Zulip Chat Archive

Stream: new members

Topic: names of theorems in 3.6


view this post on Zulip Michael Beeson (Jul 13 2020 at 07:35):

section 3.6 of Theorem Proving in Lean has a bunch of propositional identities and says "you can use them in your proofs".
So where can I find a list of names of these theorems, as I will need their names to use them, right?
For example I have h: P->Q and h2 : P', where P' is almost the same as P but two conjuncts somewhere deep inside
have the wrong order. So I want to rewrite it using p \and q = q \and p.

view this post on Zulip Rob Lewis (Jul 13 2020 at 07:42):

You can use rw [and_comm] at h2. If there are other ands around you might need to give it more information, e.g. rw [and_comm p q].

view this post on Zulip Jasmin Blanchette (Jul 13 2020 at 07:47):

That solves the specific example Michael gave, but not the general problem that the identities are not named.

view this post on Zulip Rob Lewis (Jul 13 2020 at 07:53):

I don't know why they're not named there. Maybe guessing them is good practice to learn the mathlib naming conventions? You can find a lot of them with e.g. #find _ ∧ _ ↔ _ ∧ _.

view this post on Zulip Kenny Lau (Jul 13 2020 at 08:16):

https://github.com/leanprover-community/leanprover-community.github.io/pull/93

view this post on Zulip Michael Beeson (Jul 13 2020 at 19:11):

I tried rw [and_comm] at h2 as suggested. It seems you do need to supply arguments to and_comm, which has a universally quantified type. The conjunction I want to commute is inside a quantifier so I used simp_rw. But one of the propositions I want to commute mentions the quantified variable u. And I get the error message "unknown variable u". What now?

view this post on Zulip Jalex Stark (Jul 13 2020 at 19:15):

i don't have advice, but I probably would if you posted code

view this post on Zulip Jalex Stark (Jul 13 2020 at 19:16):

when I get in situations where I want to do things like rw add_comm, I try to reduce to a subproblem that tauto can solve by itself

view this post on Zulip Michael Beeson (Jul 13 2020 at 19:29):

tauto is not available as I am working with intuitionistic logic. There is ifinish but it usually fails or times out. I understand that I should post a working example if I want specific advice. Maybe I will do that later. For now I'm just going to tear the formulas down and get on with the proof.

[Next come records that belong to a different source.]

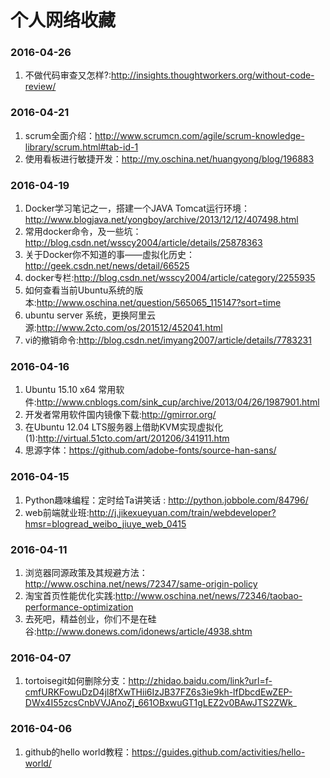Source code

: # 个人网络收藏

### 2016-04-26
1. 不做代码审查又怎样?:http://insights.thoughtworkers.org/without-code-review/

### 2016-04-21
1. scrum全面介绍：http://www.scrumcn.com/agile/scrum-knowledge-library/scrum.html#tab-id-1
2. 使用看板进行敏捷开发：http://my.oschina.net/huangyong/blog/196883

### 2016-04-19
1. Docker学习笔记之一，搭建一个JAVA Tomcat运行环境：http://www.blogjava.net/yongboy/archive/2013/12/12/407498.html
2. 常用docker命令，及一些坑：http://blog.csdn.net/wsscy2004/article/details/25878363
3. 关于Docker你不知道的事——虚拟化历史：http://geek.csdn.net/news/detail/66525
4. docker专栏:http://blog.csdn.net/wsscy2004/article/category/2255935
5. 如何查看当前Ubuntu系统的版本:http://www.oschina.net/question/565065_115147?sort=time
6. ubuntu server 系统，更换阿里云源:http://www.2cto.com/os/201512/452041.html
7. vi的撤销命令:http://blog.csdn.net/imyang2007/article/details/7783231

### 2016-04-16

1. Ubuntu 15.10 x64 常用软件:http://www.cnblogs.com/sink_cup/archive/2013/04/26/1987901.html
2. 开发者常用软件国内镜像下载:http://gmirror.org/
3. 在Ubuntu 12.04 LTS服务器上借助KVM实现虚拟化(1):http://virtual.51cto.com/art/201206/341911.htm
4. 思源字体：https://github.com/adobe-fonts/source-han-sans/

### 2016-04-15
1. Python趣味编程：定时给Ta讲笑话 : http://python.jobbole.com/84796/
2. web前端就业班:http://j.jikexueyuan.com/train/webdeveloper?hmsr=blogread_weibo_jiuye_web_0415

### 2016-04-11

1. 浏览器同源政策及其规避方法：http://www.oschina.net/news/72347/same-origin-policy
2. 淘宝首页性能优化实践:http://www.oschina.net/news/72346/taobao-performance-optimization
3. 去死吧，精益创业，你们不是在硅谷:http://www.donews.com/idonews/article/4938.shtm

### 2016-04-07

1. tortoisegit如何删除分支：http://zhidao.baidu.com/link?url=f-cmfURKFowuDzD4jl8fXwTHii6IzJB37FZ6s3ie9kh-lfDbcdEwZEP-DWx4I55zcsCnbVVJAnoZj_661OBxwuGT1gLEZ2v0BAwJTS2ZWk_

### 2016-04-06

1. github的hello world教程：https://guides.github.com/activities/hello-world/
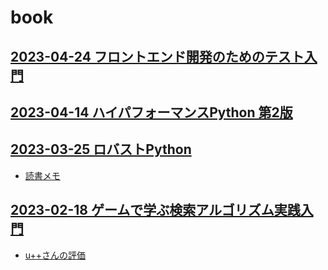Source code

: # book

## [2023-04-24 フロントエンド開発のためのテスト入門](https://www.amazon.co.jp/dp/B0BWR5GHMP/)


## [2023-04-14 ハイパフォーマンスPython 第2版](https://www.oreilly.co.jp/blog/2023/03/1990_high_performance_python_2e.html)


## [2023-03-25 ロバストPython](https://www.oreilly.co.jp//books/9784814400171/)

- [読書メモ](./book_robust_python.md)

## [2023-02-18 ゲームで学ぶ検索アルゴリズム実践入門](https://www.amazon.co.jp/dp/4297133601)

- [u++さんの評価](https://twitter.com/upura0/status/1632027942841913344)

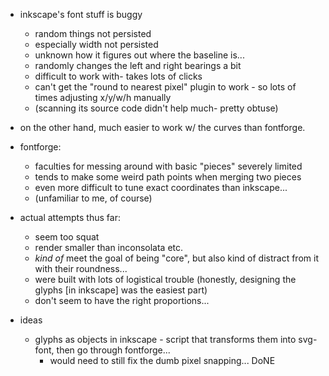 
* inkscape's font stuff is buggy
  - random things not persisted
  - especially width not persisted
  - unknown how it figures out where the baseline is...
  - randomly changes the left and right bearings a bit
  - difficult to work with- takes lots of clicks
  - can't get the "round to nearest pixel" plugin to work - so lots of times
    adjusting x/y/w/h manually
  - (scanning its source code didn't help much- pretty obtuse)

* on the other hand, much easier to work w/ the curves than fontforge.

* fontforge:
  - faculties for messing around with basic "pieces" severely limited
  - tends to make some weird path points when merging two pieces
  - even more difficult to tune exact coordinates than inkscape...
  - (unfamiliar to me, of course)

* actual attempts thus far:
  - seem too squat
  - render smaller than inconsolata etc.
  - _kind of_ meet the goal of being "core", but also kind of distract from it
    with their roundness...
  - were built with lots of logistical trouble (honestly, designing the glyphs
    [in inkscape] was the easiest part)
  - don't seem to have the right proportions...

* ideas
  - glyphs as objects in inkscape - script that transforms them into svg-font,
    then go through fontforge...
      * would need to still fix the dumb pixel snapping... DoNE
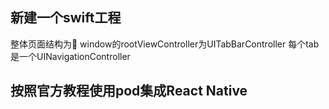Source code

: ## 新建一个swift工程 
整体页面结构为 window的rootViewController为UITabBarController
每个tab是一个UINavigationController

## 按照官方教程使用pod集成React Native


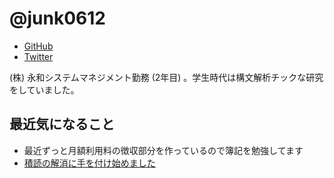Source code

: # @junk0612

* [GitHub](https://github.com/junk0612)
* [Twitter](https://twitter.com/junk0612)

(株) 永和システムマネジメント勤務 (2年目) 。学生時代は構文解析チックな研究をしていました。

## 最近気になること

- 最近ずっと月額利用料の徴収部分を作っているので簿記を勉強してます
- [積読の解消に手を付け始めました](https://bookmeter.com/users/823440)
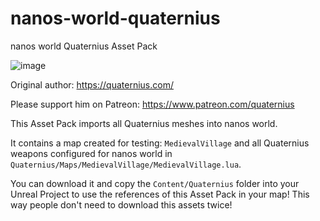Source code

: # nanos-world-quaternius
nanos world Quaternius Asset Pack


![image](https://user-images.githubusercontent.com/6226807/115148795-9ba72500-a037-11eb-9c24-9545162f1e8c.png)

Original author: https://quaternius.com/

Please support him on Patreon: https://www.patreon.com/quaternius


This Asset Pack imports all Quaternius meshes into nanos world.

It contains a map created for testing: `MedievalVillage` and all Quaternius weapons configured for nanos world in `Quaternius/Maps/MedievalVillage/MedievalVillage.lua`.


You can download it and copy the `Content/Quaternius` folder into your Unreal Project to use the references of this Asset Pack in your map! This way people don't need to download this assets twice!
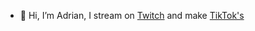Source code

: - 👋 Hi, I’m Adrian, I stream on [Twitch](https://twitch.tv/thatadrianguy) and make [TikTok's](https://tiktok.com/@adriandottv)
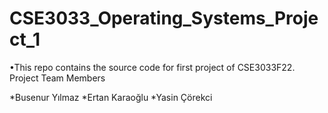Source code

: # CSE3033_Operating_Systems_Project_1
•This repo contains the source code for first project of CSE3033F22.
Project Team Members 

*Busenur Yılmaz 
*Ertan Karaoğlu 
*Yasin Çörekci
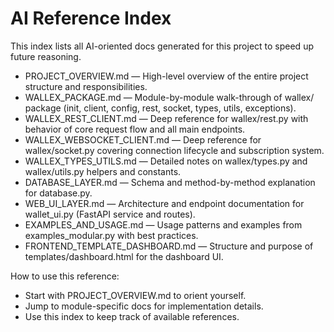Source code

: # AI Reference Index

This index lists all AI-oriented docs generated for this project to speed up future reasoning.

- PROJECT_OVERVIEW.md — High-level overview of the entire project structure and responsibilities.
- WALLEX_PACKAGE.md — Module-by-module walk-through of wallex/ package (init, client, config, rest, socket, types, utils, exceptions).
- WALLEX_REST_CLIENT.md — Deep reference for wallex/rest.py with behavior of core request flow and all main endpoints.
- WALLEX_WEBSOCKET_CLIENT.md — Deep reference for wallex/socket.py covering connection lifecycle and subscription system.
- WALLEX_TYPES_UTILS.md — Detailed notes on wallex/types.py and wallex/utils.py helpers and constants.
- DATABASE_LAYER.md — Schema and method-by-method explanation for database.py.
- WEB_UI_LAYER.md — Architecture and endpoint documentation for wallet_ui.py (FastAPI service and routes).
- EXAMPLES_AND_USAGE.md — Usage patterns and examples from examples_modular.py with best practices.
- FRONTEND_TEMPLATE_DASHBOARD.md — Structure and purpose of templates/dashboard.html for the dashboard UI.

How to use this reference:
- Start with PROJECT_OVERVIEW.md to orient yourself.
- Jump to module-specific docs for implementation details.
- Use this index to keep track of available references.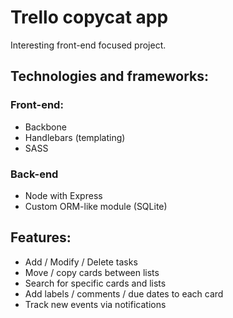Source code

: # Trello copycat app

Interesting front-end focused project.

## Technologies and frameworks:

### Front-end:

* Backbone
* Handlebars (templating)
* SASS

### Back-end

* Node with Express
* Custom ORM-like module (SQLite)

## Features:

* Add / Modify / Delete tasks
* Move / copy cards between lists
* Search for specific cards and lists
* Add labels / comments / due dates to each card
* Track new events via notifications
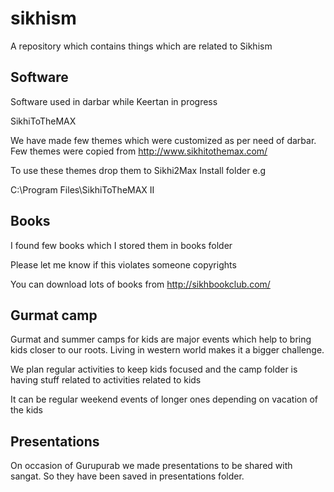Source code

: sikhism
=======

A repository which contains things which are related to Sikhism

## Software

Software used in darbar while Keertan in progress

SikhiToTheMAX

We have made few themes which were customized as per need of darbar.
Few themes were copied from http://www.sikhitothemax.com/

To use these themes drop them to Sikhi2Max Install folder
e.g 

C:\Program Files\SikhiToTheMAX II

## Books

I found few books which I stored them in books folder

Please let me know if this violates someone copyrights

You can download lots of books from
http://sikhbookclub.com/

## Gurmat camp

Gurmat and summer camps for kids are major events which help to bring kids closer to 
our roots. Living in western world makes it a bigger challenge.

We plan regular activities to keep kids focused and the camp folder is having 
stuff related to activities related to kids

It can be regular weekend events of longer ones depending on vacation of the kids

## Presentations

On occasion of Gurupurab we made presentations to be shared with sangat. So they 
have been saved in presentations folder.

view this post on Zulip Jalex Stark (Jul 13 2020 at 19:43):

i think tauto is intuitionistic

view this post on Zulip Jalex Stark (Jul 13 2020 at 19:43):

and tauto! is not

view this post on Zulip Jalex Stark (Jul 13 2020 at 19:43):

tactic#tautology says that tauto! uses LEM and implies that tauto does not, but maybe you're worried about something else

view this post on Zulip Jalex Stark (Jul 13 2020 at 19:46):

if "tear the formulas down" means "get rid of the quantifiers with e.g. intro, function application", then I agree that's a fine way to proceed


Last updated: May 14 2021 at 06:16 UTC